===== ENTRIES PROVIDED =====
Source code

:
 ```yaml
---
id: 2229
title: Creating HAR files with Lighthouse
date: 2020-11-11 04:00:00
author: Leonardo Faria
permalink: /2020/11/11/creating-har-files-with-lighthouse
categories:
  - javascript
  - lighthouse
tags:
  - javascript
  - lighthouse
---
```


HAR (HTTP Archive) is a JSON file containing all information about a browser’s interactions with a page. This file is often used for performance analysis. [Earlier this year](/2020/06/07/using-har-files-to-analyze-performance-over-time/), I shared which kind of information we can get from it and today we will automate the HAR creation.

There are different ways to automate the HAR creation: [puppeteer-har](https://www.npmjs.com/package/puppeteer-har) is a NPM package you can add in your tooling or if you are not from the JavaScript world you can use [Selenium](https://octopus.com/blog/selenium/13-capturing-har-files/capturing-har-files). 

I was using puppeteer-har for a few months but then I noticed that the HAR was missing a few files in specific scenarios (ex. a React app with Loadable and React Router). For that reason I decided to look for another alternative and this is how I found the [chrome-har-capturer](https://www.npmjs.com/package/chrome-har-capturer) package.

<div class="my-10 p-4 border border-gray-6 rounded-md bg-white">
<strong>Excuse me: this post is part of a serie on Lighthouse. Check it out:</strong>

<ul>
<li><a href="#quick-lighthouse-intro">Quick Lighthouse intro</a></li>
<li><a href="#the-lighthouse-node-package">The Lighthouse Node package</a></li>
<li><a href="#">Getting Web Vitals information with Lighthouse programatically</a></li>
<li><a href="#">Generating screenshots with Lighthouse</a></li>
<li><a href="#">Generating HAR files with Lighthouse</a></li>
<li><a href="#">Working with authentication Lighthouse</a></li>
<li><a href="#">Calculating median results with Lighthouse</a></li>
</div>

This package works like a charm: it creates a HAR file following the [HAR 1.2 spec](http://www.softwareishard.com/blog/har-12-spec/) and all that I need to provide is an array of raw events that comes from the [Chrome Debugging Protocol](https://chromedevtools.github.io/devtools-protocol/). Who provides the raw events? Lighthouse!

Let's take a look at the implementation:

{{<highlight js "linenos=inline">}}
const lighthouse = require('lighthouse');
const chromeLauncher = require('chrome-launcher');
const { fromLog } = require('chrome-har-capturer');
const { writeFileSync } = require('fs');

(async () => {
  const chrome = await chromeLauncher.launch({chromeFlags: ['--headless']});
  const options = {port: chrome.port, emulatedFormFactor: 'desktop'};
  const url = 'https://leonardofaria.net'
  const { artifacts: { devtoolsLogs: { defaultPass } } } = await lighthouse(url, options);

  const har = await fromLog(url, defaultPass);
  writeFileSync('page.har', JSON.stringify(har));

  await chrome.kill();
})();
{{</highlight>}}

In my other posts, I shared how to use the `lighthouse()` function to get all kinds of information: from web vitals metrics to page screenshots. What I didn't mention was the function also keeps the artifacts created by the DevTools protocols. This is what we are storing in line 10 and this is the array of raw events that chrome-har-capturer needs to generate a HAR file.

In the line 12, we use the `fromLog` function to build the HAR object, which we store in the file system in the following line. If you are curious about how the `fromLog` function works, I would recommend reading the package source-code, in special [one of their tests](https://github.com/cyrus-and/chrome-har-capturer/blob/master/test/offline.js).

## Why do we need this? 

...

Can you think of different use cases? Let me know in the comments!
=====
WHAT YOU HAVE TO DO:
Copy out the data shown above without altering anything.

SOLVED EXERCISE:
Source code

:
 ```yaml
---
id: 2229
title: Creating HAR files with Lighthouse
date: 2020-11-11 04:00:00
author: Leonardo Faria
permalink: /2020/11/11/creating-har-files-with-lighthouse
categories:
  - javascript
  - lighthouse
tags:
  - javascript
  - lighthouse
---
```


HAR (HTTP Archive) is a JSON file containing all information about a browser’s interactions with a page. This file is often used for performance analysis. [Earlier this year](/2020/06/07/using-har-files-to-analyze-performance-over-time/), I shared which kind of information we can get from it and today we will automate the HAR creation.

There are different ways to automate the HAR creation: [puppeteer-har](https://www.npmjs.com/package/puppeteer-har) is a NPM package you can add in your tooling or if you are not from the JavaScript world you can use [Selenium](https://octopus.com/blog/selenium/13-capturing-har-files/capturing-har-files). 

I was using puppeteer-har for a few months but then I noticed that the HAR was missing a few files in specific scenarios (ex. a React app with Loadable and React Router). For that reason I decided to look for another alternative and this is how I found the [chrome-har-capturer](https://www.npmjs.com/package/chrome-har-capturer) package.

<div class="my-10 p-4 border border-gray-6 rounded-md bg-white">
<strong>Excuse me: this post is part of a serie on Lighthouse. Check it out:</strong>

<ul>
<li><a href="#quick-lighthouse-intro">Quick Lighthouse intro</a></li>
<li><a href="#the-lighthouse-node-package">The Lighthouse Node package</a></li>
<li><a href="#">Getting Web Vitals information with Lighthouse programatically</a></li>
<li><a href="#">Generating screenshots with Lighthouse</a></li>
<li><a href="#">Generating HAR files with Lighthouse</a></li>
<li><a href="#">Working with authentication Lighthouse</a></li>
<li><a href="#">Calculating median results with Lighthouse</a></li>
</div>

This package works like a charm: it creates a HAR file following the [HAR 1.2 spec](http://www.softwareishard.com/blog/har-12-spec/) and all that I need to provide is an array of raw events that comes from the [Chrome Debugging Protocol](https://chromedevtools.github.io/devtools-protocol/). Who provides the raw events? Lighthouse!

Let's take a look at the implementation:

{{<highlight js "linenos=inline">}}
const lighthouse = require('lighthouse');
const chromeLauncher = require('chrome-launcher');
const { fromLog } = require('chrome-har-capturer');
const { writeFileSync } = require('fs');

(async () => {
  const chrome = await chromeLauncher.launch({chromeFlags: ['--headless']});
  const options = {port: chrome.port, emulatedFormFactor: 'desktop'};
  const url = 'https://leonardofaria.net'
  const { artifacts: { devtoolsLogs: { defaultPass } } } = await lighthouse(url, options);

  const har = await fromLog(url, defaultPass);
  writeFileSync('page.har', JSON.stringify(har));

  await chrome.kill();
})();
{{</highlight>}}

In my other posts, I shared how to use the `lighthouse()` function to get all kinds of information: from web vitals metrics to page screenshots. What I didn't mention was the function also keeps the artifacts created by the DevTools protocols. This is what we are storing in line 10 and this is the array of raw events that chrome-har-capturer needs to generate a HAR file.

In the line 12, we use the `fromLog` function to build the HAR object, which we store in the file system in the following line. If you are curious about how the `fromLog` function works, I would recommend reading the package source-code, in special [one of their tests](https://github.com/cyrus-and/chrome-har-capturer/blob/master/test/offline.js).

## Why do we need this? 

...

Can you think of different use cases? Let me know in the comments!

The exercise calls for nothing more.